Tuttavia con il modificarsi della congiuntura storica, cambia anche il giudizio di Aron. Una prima e parziale correzione si ha già qualche anno dopo. A Jacques Maritain che, nel saggio del 1942 The end of Machiavellianism, postula una perversa linea evolutiva che va dal realismo di M. al biologismo di Hitler, A. risponde l’anno successivo con uno scritto nel quale, rispetto al recente passato, esprime una posizione meno pregiudiziale nei confronti degli insegnamenti machiavelliani. La critica (legittima) al machiavellismo inteso come inganno e brutalità non può farci dimenticare, scrive A., che la giustizia e il bene comune debbono talvolta essere difesi con la forza, che gli imperativi morali devono fare i conti con l’insuperabile imperfezione della natura umana e che non è sempre facile, specie quando si hanno responsabilità di governo, stabilire un confine netto tra «l’astuzia legittima» e «l’inganno immorale». Rimane merito di M., conclude lo studioso francese, aver messo in luce la tensione drammatica che governa il mondo politico e che si riassume nella dialettica tra successo temporale e visione etica, tra azione efficace e precetti morali.
La strada è così aperta per un confronto più sereno e maturo con M., del quale A. finirà per definirsi, nel saggio del 1969 Machiavel et Marx, un «discepolo liberale», convinto anch’egli – come già il Fiorentino, che da ispiratore dell’autoritarismo finisce così per essere recuperato in una inedita chiave liberale – che non esistendo uomo incapace di abusare del potere assoluto non si possa fare altro che «frenare il potere con il potere» e «preferire l’imperfezione e l’instabilità di regimi che vivono alla luce del sole all’ingannevole tranquillità della tirannia di uno solo o di pochi» (trad. it. in La politica, la guerra, la storia, 1992, pp. 132-33).
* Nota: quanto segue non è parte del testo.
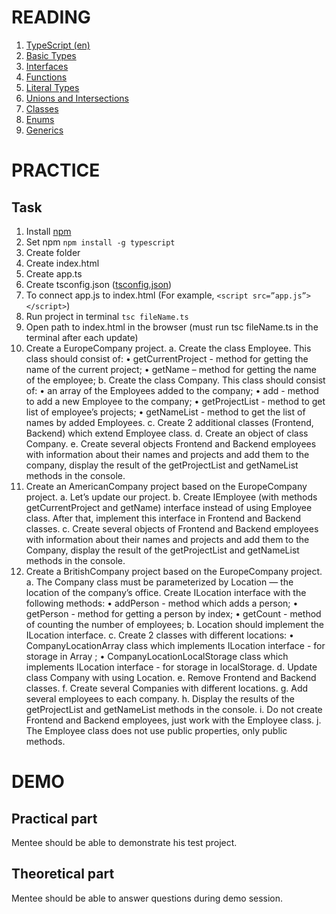 # READING

1. [TypeScript (en)](https://www.typescriptlang.org/docs/handbook/basic-types.html)
2. [Basic Types](https://www.typescriptlang.org/docs/handbook/basic-types.html)
3. [Interfaces](https://www.typescriptlang.org/docs/handbook/interfaces.html)
4. [Functions](https://www.typescriptlang.org/docs/handbook/functions.html)
5. [Literal Types](https://www.typescriptlang.org/docs/handbook/literal-types.html)
6. [Unions and Intersections](https://www.typescriptlang.org/docs/handbook/unions-and-intersections.html)
7. [Classes](https://www.typescriptlang.org/docs/handbook/classes.html)
8. [Enums](https://www.typescriptlang.org/docs/handbook/enums.html)
9. [Generics](https://www.typescriptlang.org/docs/handbook/generics.html)

# PRACTICE
## Task

1. Install [npm](https://nodejs.org/en/download/)
2. Set npm
    `npm install -g typescript`
3. Create folder
4. Create index.html 
5. Create app.ts 
6. Create tsconfig.json ([tsconfig.json](https://www.typescriptlang.org/docs/handbook/tsconfig-json.html))
7. To connect app.js to index.html (For example, `<script src=”app.js”></script>`)
8. Run project in terminal
    `tsc fileName.ts`
9. Open path to index.html in the browser (must run tsc fileName.ts in the terminal after each update)
10. Create a EuropeCompany project.
    a. Create the class Employee. This class should consist of:
        •	getCurrentProject - method for getting the name of the current project;
        •	getName – method for getting  the name of the employee;
    b. Create the class Company. This class should consist of:
        •	an array of the Employees added to the company;
        •	add - method to add a new Employee to the company;
        •	getProjectList  - method to get list of employee’s projects;
        •	getNameList - method to get the list of names by added Employees.
    c. Create 2 additional classes (Frontend, Backend) which extend Employee class.
    d. Create an object of class Company.
    e. Create several objects Frontend and Backend employees with information about their names and projects and add them to the company, display the result of the getProjectList and getNameList methods in the console.
11. Create an AmericanCompany project based on the EuropeCompany project.
    a. Let’s update our project.
    b. Create IEmployee (with methods  getCurrentProject  and getName) interface instead of using Employee class. After that, implement this interface in Frontend and Backend classes.
    c. Create several objects of Frontend and Backend employees with information about their names and projects and add them to the Company, display the result of the getProjectList and getNameList methods in the console.
12. Create a BritishCompany project based on the EuropeCompany project.
    a. The Company class must be parameterized by Location — the location of the company’s office. Create ILocation interface with the following methods:
        •	addPerson - method which adds a person;
        •	getPerson - method for getting a person by index;
        •	getCount - method of counting the number of employees;
    b. Location should implement the ILocation interface.
    c. Create 2 classes with different locations:
        •	CompanyLocationArray class which implements ILocation interface - for storage in Array <type>;
        •	CompanyLocationLocalStorage class which implements ILocation interface - for storage in localStorage.
    d. Update class Company with using Location.
    e. Remove Frontend and Backend classes.
    f. Create several Companies with different locations. 
    g. Add several employees to each company.
    h. Display the results of the getProjectList and getNameList methods in the console.
    i. Do not create Frontend and Backend employees, just work with the Employee class.
    j. The Employee class does not use public properties, only public methods.

# DEMO
## Practical part

Mentee should be able to demonstrate his test project.

## Theoretical part

Mentee should be able to answer questions during demo session. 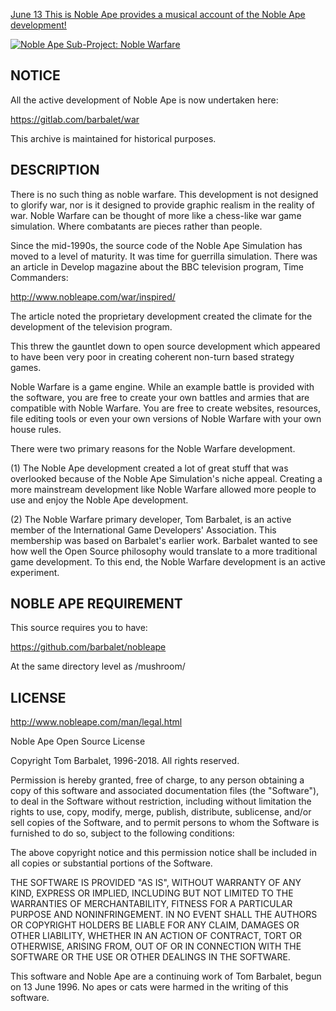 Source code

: [June 13 This is Noble Ape provides a musical account of the Noble Ape development!](https://www.amazon.com/June-13-This-Noble-Ape/dp/B07DPKG9YP/)

[![Noble Ape Sub-Project: Noble Warfare](http://i.ytimg.com/vi/TYqnYiKebKE/hqdefault.jpg)](//www.youtube.com/watch?v=TYqnYiKebKE "Noble Ape Sub-Project: Noble Warfare")

## NOTICE

All the active development of Noble Ape is now undertaken here:

https://gitlab.com/barbalet/war

This archive is maintained for historical purposes.

## DESCRIPTION

There is no such thing as noble warfare. This development is not designed to glorify war, nor is it designed to provide graphic realism in the reality of war. Noble Warfare can be thought of more like a chess-like war game simulation. Where combatants are pieces rather than people.

Since the mid-1990s, the source code of the Noble Ape Simulation has moved to a level of maturity. It was time for guerrilla simulation. There was an article in Develop magazine about the BBC television program, Time Commanders:

http://www.nobleape.com/war/inspired/

The article noted the proprietary development created the climate for the development of the television program.

This threw the gauntlet down to open source development which appeared to have been very poor in creating coherent non-turn based strategy games.

Noble Warfare is a game engine. While an example battle is provided with the software, you are free to create your own battles and armies that are compatible with Noble Warfare. You are free to create websites, resources, file editing tools or even your own versions of Noble Warfare with your own house rules.

There were two primary reasons for the Noble Warfare development.

(1) The Noble Ape development created a lot of great stuff that was overlooked because of the Noble Ape Simulation's niche appeal. Creating a more mainstream development like Noble Warfare allowed more people to use and enjoy the Noble Ape development.

(2) The Noble Warfare primary developer, Tom Barbalet, is an active member of the International Game Developers' Association. This membership was based on Barbalet's earlier work. Barbalet wanted to see how well the Open Source philosophy would translate to a more traditional game development. To this end, the Noble Warfare development is an active experiment.

## NOBLE APE REQUIREMENT

This source requires you to have:

https://github.com/barbalet/nobleape

At the same directory level as /mushroom/

## LICENSE

http://www.nobleape.com/man/legal.html

Noble Ape Open Source License

Copyright Tom Barbalet, 1996-2018. All rights reserved.

Permission is hereby granted, free of charge, to any person obtaining a copy of this software and associated documentation files (the "Software"), to deal in the Software without restriction, including without limitation the rights to use, copy, modify, merge, publish, distribute, sublicense, and/or sell copies of the Software, and to permit persons to whom the Software is furnished to do so, subject to the following conditions:

The above copyright notice and this permission notice shall be included in all copies or substantial portions of the Software.

THE SOFTWARE IS PROVIDED "AS IS", WITHOUT WARRANTY OF ANY KIND, EXPRESS OR IMPLIED, INCLUDING BUT NOT LIMITED TO THE WARRANTIES OF MERCHANTABILITY, FITNESS FOR A PARTICULAR PURPOSE AND NONINFRINGEMENT. IN NO EVENT SHALL THE AUTHORS OR COPYRIGHT HOLDERS BE LIABLE FOR ANY CLAIM, DAMAGES OR OTHER LIABILITY, WHETHER IN AN ACTION OF CONTRACT, TORT OR OTHERWISE, ARISING FROM, OUT OF OR IN CONNECTION WITH THE SOFTWARE OR THE USE OR OTHER DEALINGS IN THE SOFTWARE.

This software and Noble Ape are a continuing work of Tom Barbalet, begun on 13 June 1996. No apes or cats were harmed in the writing of this software.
Bibliografia: Machiavel et les tyrannies modernes, éd. R. Freymond, Paris 1993 (trad. it. Machiavelli e le tirannie moderne, Roma 1998); Machiavel et Marx (1969), in Id., Études politiques, Paris 1971, pp. 56-74 (trad. it. Machiavelli e Marx, in Id., La politica, la guerra, la storia, Bologna 1992, pp. 115-34).
Per gli studi critici si vedano: S. Freschi, Raymond Aron e Niccolò Machiavelli: le désir de la réalité, «Esercizi filosofici», 2007, 2, pp. 41-65; D. Bronzuoli, Raymond Aron interprete di Pareto e Machiavelli, «Il pensiero politico», 2010, 43, pp. 34-62.